* _Records shown_
[Start of Attachment]
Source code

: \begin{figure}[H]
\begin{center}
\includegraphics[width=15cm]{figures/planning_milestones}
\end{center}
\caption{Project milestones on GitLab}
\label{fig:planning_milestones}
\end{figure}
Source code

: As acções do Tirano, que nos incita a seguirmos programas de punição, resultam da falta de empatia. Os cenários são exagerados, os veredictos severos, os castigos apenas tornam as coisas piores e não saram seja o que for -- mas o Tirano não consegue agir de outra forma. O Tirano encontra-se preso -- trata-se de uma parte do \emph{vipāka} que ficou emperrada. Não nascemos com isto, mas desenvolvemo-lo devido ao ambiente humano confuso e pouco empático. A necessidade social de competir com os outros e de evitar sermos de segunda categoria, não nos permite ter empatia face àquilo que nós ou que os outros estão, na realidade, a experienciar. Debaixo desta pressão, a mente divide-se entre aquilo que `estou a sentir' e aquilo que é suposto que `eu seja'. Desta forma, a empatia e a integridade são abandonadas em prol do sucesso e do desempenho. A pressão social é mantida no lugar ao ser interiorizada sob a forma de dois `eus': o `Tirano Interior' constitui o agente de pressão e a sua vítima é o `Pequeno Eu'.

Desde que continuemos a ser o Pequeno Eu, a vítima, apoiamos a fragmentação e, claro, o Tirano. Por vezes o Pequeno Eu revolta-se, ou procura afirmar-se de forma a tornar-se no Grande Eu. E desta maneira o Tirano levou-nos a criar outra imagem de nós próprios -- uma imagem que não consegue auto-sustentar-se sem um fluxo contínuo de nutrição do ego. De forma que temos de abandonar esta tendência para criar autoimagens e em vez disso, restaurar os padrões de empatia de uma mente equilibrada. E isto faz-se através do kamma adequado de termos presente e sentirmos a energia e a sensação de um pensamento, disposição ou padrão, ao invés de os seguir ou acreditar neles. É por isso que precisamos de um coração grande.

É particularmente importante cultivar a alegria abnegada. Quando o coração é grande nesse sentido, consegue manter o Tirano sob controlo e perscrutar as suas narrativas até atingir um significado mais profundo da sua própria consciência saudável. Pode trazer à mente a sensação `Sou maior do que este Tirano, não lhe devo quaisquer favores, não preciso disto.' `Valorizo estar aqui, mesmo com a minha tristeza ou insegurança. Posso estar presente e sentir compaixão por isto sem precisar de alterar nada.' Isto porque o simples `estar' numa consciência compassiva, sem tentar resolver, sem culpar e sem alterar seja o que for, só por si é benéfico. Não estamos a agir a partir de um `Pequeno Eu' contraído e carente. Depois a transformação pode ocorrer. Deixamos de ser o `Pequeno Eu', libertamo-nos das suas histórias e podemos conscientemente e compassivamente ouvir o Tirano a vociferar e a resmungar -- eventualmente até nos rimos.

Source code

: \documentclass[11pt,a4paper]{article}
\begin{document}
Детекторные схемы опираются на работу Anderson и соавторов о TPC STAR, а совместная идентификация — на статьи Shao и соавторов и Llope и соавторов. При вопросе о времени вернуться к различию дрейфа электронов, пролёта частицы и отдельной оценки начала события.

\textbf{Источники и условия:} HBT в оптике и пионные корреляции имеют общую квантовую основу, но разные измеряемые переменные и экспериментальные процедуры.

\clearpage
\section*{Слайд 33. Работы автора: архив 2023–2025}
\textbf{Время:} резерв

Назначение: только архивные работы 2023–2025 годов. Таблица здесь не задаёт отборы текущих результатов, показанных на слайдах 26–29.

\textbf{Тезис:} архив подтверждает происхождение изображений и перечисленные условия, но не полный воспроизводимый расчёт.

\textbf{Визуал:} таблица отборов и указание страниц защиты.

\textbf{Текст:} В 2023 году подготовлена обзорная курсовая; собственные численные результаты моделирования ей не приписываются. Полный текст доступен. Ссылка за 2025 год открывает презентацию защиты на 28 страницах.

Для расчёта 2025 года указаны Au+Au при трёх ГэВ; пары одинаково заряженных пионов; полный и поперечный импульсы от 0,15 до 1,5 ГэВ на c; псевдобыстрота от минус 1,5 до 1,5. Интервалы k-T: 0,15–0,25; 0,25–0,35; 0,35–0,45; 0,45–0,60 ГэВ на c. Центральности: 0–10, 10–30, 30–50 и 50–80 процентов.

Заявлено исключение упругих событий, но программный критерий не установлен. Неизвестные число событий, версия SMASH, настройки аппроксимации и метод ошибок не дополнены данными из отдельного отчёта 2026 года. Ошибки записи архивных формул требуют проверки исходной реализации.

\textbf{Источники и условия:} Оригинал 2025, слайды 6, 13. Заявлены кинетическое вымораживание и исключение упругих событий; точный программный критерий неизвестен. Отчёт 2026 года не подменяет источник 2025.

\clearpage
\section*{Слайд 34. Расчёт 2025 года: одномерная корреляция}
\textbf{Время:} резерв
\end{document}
[End of Attachment]
[Start of Attachment]
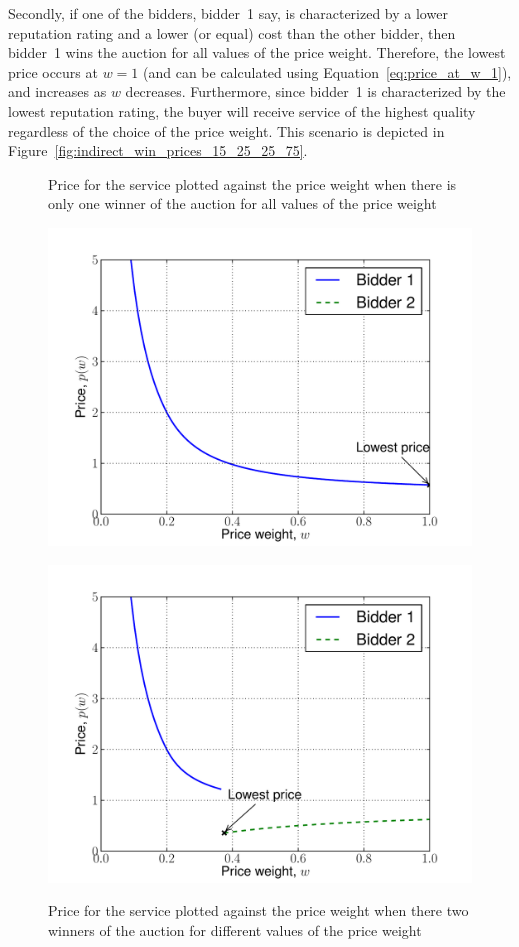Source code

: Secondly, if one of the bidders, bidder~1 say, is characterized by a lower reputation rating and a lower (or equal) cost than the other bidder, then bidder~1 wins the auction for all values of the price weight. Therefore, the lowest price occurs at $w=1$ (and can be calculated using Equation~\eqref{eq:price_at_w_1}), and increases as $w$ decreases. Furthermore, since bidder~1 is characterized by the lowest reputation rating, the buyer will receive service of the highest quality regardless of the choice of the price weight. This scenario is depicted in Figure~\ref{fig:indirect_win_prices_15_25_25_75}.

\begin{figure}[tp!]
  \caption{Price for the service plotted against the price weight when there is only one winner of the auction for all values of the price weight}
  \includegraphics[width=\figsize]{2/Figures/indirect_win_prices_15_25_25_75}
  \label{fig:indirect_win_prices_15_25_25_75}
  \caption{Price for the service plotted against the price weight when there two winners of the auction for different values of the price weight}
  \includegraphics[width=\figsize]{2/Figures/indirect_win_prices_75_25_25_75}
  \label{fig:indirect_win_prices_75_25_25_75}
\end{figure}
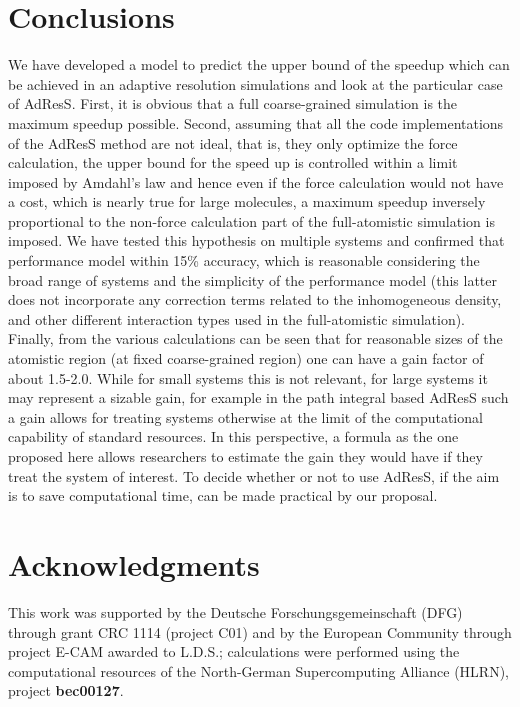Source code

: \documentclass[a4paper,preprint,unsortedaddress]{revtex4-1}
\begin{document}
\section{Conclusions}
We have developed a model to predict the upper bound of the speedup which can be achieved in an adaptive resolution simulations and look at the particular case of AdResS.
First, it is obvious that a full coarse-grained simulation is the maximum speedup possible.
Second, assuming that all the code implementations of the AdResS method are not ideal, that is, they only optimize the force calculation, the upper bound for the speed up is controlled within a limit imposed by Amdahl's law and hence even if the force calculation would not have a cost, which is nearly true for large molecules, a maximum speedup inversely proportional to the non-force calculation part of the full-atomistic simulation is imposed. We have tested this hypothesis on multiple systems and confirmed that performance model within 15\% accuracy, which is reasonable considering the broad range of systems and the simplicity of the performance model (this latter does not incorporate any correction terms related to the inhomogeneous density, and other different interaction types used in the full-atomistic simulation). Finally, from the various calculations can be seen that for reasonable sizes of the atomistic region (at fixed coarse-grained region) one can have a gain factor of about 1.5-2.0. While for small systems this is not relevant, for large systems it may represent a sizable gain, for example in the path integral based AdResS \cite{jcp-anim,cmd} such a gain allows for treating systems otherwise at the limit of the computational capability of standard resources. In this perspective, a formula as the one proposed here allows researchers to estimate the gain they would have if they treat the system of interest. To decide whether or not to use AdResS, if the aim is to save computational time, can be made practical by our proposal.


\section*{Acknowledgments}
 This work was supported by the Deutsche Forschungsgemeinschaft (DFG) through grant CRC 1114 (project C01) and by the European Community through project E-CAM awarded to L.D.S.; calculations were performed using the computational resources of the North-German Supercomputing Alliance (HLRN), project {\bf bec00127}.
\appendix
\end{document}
[End of Attachment]
[Start of Attachment]
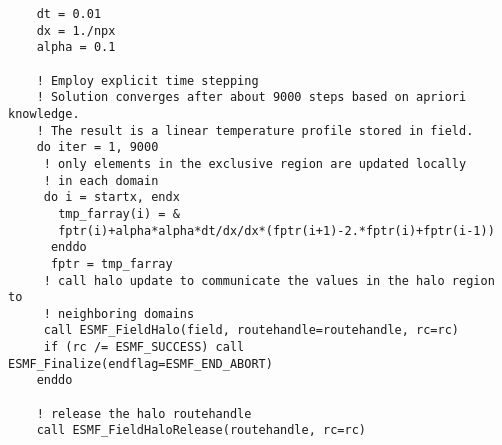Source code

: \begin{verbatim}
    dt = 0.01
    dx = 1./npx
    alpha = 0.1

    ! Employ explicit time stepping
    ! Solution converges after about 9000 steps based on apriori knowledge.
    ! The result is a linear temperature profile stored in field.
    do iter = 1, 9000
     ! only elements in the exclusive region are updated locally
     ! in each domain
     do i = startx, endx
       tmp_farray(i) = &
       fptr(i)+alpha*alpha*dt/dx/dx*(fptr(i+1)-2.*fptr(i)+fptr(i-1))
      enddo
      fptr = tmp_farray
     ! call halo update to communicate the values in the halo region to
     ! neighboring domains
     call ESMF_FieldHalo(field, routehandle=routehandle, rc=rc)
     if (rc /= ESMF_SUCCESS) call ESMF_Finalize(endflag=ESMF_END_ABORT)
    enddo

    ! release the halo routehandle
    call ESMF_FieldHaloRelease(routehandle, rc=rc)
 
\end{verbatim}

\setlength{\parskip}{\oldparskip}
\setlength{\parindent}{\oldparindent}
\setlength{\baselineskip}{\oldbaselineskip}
[End of Attachment]
* _What to produce_
Reply with the count alone: how many lines of the records contain the string "упругих"?

* _Worked solution_
2